Nanofunctionalized Stent-Mediated Local Heat Treatment for the Suppression of Stent-Induced Tissue Hyperplasia.

Current therapeutic strategies are insufficient for suppressing stent-induced restenosis. Here, branched gold nanoparticles (BGNP)-coated self-expandable metallic stents (SEMSs) were developed for a local heat-induced suppression of stent-related tissue hyperplasia. Our polydopamine (PDA) coating on SEMS allowed BGNP crystal growth on the surface of SEMSs. The prepared BGNP-coated SEMS showed effective local heating under near-infrared laser irradiation.

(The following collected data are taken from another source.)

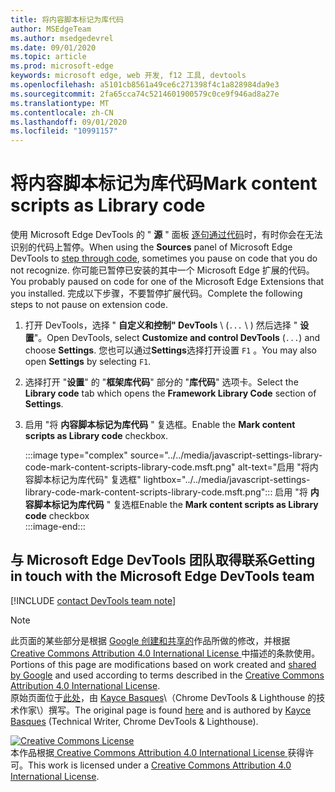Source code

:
 ```yaml
---
title: 将内容脚本标记为库代码
author: MSEdgeTeam
ms.author: msedgedevrel
ms.date: 09/01/2020
ms.topic: article
ms.prod: microsoft-edge
keywords: microsoft edge, web 开发, f12 工具, devtools
ms.openlocfilehash: a5101cb8561a49ce6c271398f4c1a828984da9e3
ms.sourcegitcommit: 2fa65cca74c5214601900579c0ce9f946ad8a27e
ms.translationtype: MT
ms.contentlocale: zh-CN
ms.lasthandoff: 09/01/2020
ms.locfileid: "10991157"
---
```

<!-- Copyright Kayce Basques 

   Licensed under the Apache License, Version 2.0 (the "License");
   you may not use this file except in compliance with the License.
   You may obtain a copy of the License at

       https://www.apache.org/licenses/LICENSE-2.0

   Unless required by applicable law or agreed to in writing, software
   distributed under the License is distributed on an "AS IS" BASIS,
   WITHOUT WARRANTIES OR CONDITIONS OF ANY KIND, either express or implied.
   See the License for the specific language governing permissions and
   limitations under the License.  -->

# <span data-ttu-id="9651b-103">将内容脚本标记为库代码</span><span class="sxs-lookup"><span data-stu-id="9651b-103">Mark content scripts as Library code</span></span>  

<span data-ttu-id="9651b-104">使用 Microsoft Edge DevTools 的 " **源** " 面板 [逐句通过代码][DevToolsJavascriptStepThroughCode]时，有时你会在无法识别的代码上暂停。</span><span class="sxs-lookup"><span data-stu-id="9651b-104">When using the **Sources** panel of Microsoft Edge DevTools to [step through code][DevToolsJavascriptStepThroughCode], sometimes you pause on code that you do not recognize.</span></span>  <span data-ttu-id="9651b-105">你可能已暂停已安装的其中一个 Microsoft Edge 扩展的代码。</span><span class="sxs-lookup"><span data-stu-id="9651b-105">You probably paused on code for one of the Microsoft Edge Extensions that you installed.</span></span>  <span data-ttu-id="9651b-106">完成以下步骤，不要暂停扩展代码。</span><span class="sxs-lookup"><span data-stu-id="9651b-106">Complete the following steps to not pause on extension code.</span></span>  

1.  <span data-ttu-id="9651b-107">打开 DevTools，选择 " **自定义和控制" DevTools** \ (`...` \ ) 然后选择 " **设置**"。</span><span class="sxs-lookup"><span data-stu-id="9651b-107">Open DevTools, select **Customize and control DevTools** \(`...`\) and choose **Settings**.</span></span>  <span data-ttu-id="9651b-108">您也可以通过**Settings**选择打开设置 `F1` 。</span><span class="sxs-lookup"><span data-stu-id="9651b-108">You may also open **Settings** by selecting `F1`.</span></span>  

1.  <span data-ttu-id="9651b-109">选择打开 "**设置**" 的 "**框架库代码**" 部分的 "**库代码**" 选项卡。</span><span class="sxs-lookup"><span data-stu-id="9651b-109">Select the **Library code** tab which opens the **Framework Library Code** section of **Settings**.</span></span>  
1.  <span data-ttu-id="9651b-110">启用 "将 **内容脚本标记为库代码** " 复选框。</span><span class="sxs-lookup"><span data-stu-id="9651b-110">Enable the **Mark content scripts as Library code** checkbox.</span></span>  
    
    :::image type="complex" source="../../media/javascript-settings-library-code-mark-content-scripts-library-code.msft.png" alt-text="启用 "将内容脚本标记为库代码" 复选框" lightbox="../../media/javascript-settings-library-code-mark-content-scripts-library-code.msft.png":::
       <span data-ttu-id="9651b-112">启用 "将 **内容脚本标记为库代码** " 复选框</span><span class="sxs-lookup"><span data-stu-id="9651b-112">Enable the **Mark content scripts as Library code** checkbox</span></span>  
    :::image-end:::  
    
## <span data-ttu-id="9651b-113">与 Microsoft Edge DevTools 团队取得联系</span><span class="sxs-lookup"><span data-stu-id="9651b-113">Getting in touch with the Microsoft Edge DevTools team</span></span>  

[!INCLUDE [contact DevTools team note](../../includes/contact-devtools-team-note.md)]  

<!-- links -->  

[DevToolsJavascriptStepThroughCode]: ../index.md#step-4-step-through-the-code "步骤4：逐句通过代码-开始在 Microsoft Edge DevTools 中调试 JavaScriptMicrosoft 文档"  

> [!NOTE]
> <span data-ttu-id="9651b-115">此页面的某些部分是根据 [Google 创建和共享的][GoogleSitePolicies]作品所做的修改，并根据[ Creative Commons Attribution 4.0 International License ][CCA4IL]中描述的条款使用。</span><span class="sxs-lookup"><span data-stu-id="9651b-115">Portions of this page are modifications based on work created and [shared by Google][GoogleSitePolicies] and used according to terms described in the [Creative Commons Attribution 4.0 International License][CCA4IL].</span></span>  
> <span data-ttu-id="9651b-116">原始页面位于[此处](https://developers.google.com/web/tools/chrome-devtools/javascript/guides/blackbox-chrome-extension-scripts)，由 [Kayce Basques][KayceBasques]\（Chrome DevTools \& Lighthouse 的技术作家\）撰写。</span><span class="sxs-lookup"><span data-stu-id="9651b-116">The original page is found [here](https://developers.google.com/web/tools/chrome-devtools/javascript/guides/blackbox-chrome-extension-scripts) and is authored by [Kayce Basques][KayceBasques] \(Technical Writer, Chrome DevTools \& Lighthouse\).</span></span>  

[![Creative Commons License][CCby4Image]][CCA4IL]  
<span data-ttu-id="9651b-118">本作品根据[ Creative Commons Attribution 4.0 International License ][CCA4IL]获得许可。</span><span class="sxs-lookup"><span data-stu-id="9651b-118">This work is licensed under a [Creative Commons Attribution 4.0 International License][CCA4IL].</span></span>  

[CCA4IL]: https://creativecommons.org/licenses/by/4.0  
[CCby4Image]: https://i.creativecommons.org/l/by/4.0/88x31.png  
[GoogleSitePolicies]: https://developers.google.com/terms/site-policies  
[KayceBasques]: https://developers.google.com/web/resources/contributors/kaycebasques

The effectiveness of BGNP-coated SEMSs for suppressing stent-related tissue hyperplasia was demonstrated in a rat esophageal model ( n = 52). BGNP-coated SEMS placement under fluoroscopic guidance was technically successful in all rats. The placed BGNP-coated SEMS in rat esophagus achieved three different local heat dose ranges (50, 65, and 80 °C) under fluoroscopic image-guided local irradiation. Follow-up endoscopic examination readily monitored the local heating and observed significantly decreased tissue hyperplasia at 4 weeks of local heat treatments (50 and 65 °C). Finally, Western blot, histology, immunohistochemistry (HSP70, αSMA, and TUNEL), and immunofluorescence (Ki67 and BrdU) analyses along with the statistical analysis confirmed that optimized BGNP-coated SEMS-mediated local heat treatments inducing the expression of anti-inflammatory HSP70 effectively suppresses tissue hyperplasia after stent placement in the esophagus. Our local heating with nanofunctionalized stents represents a promising new approach for suppressing stent-related tissue hyperplasia.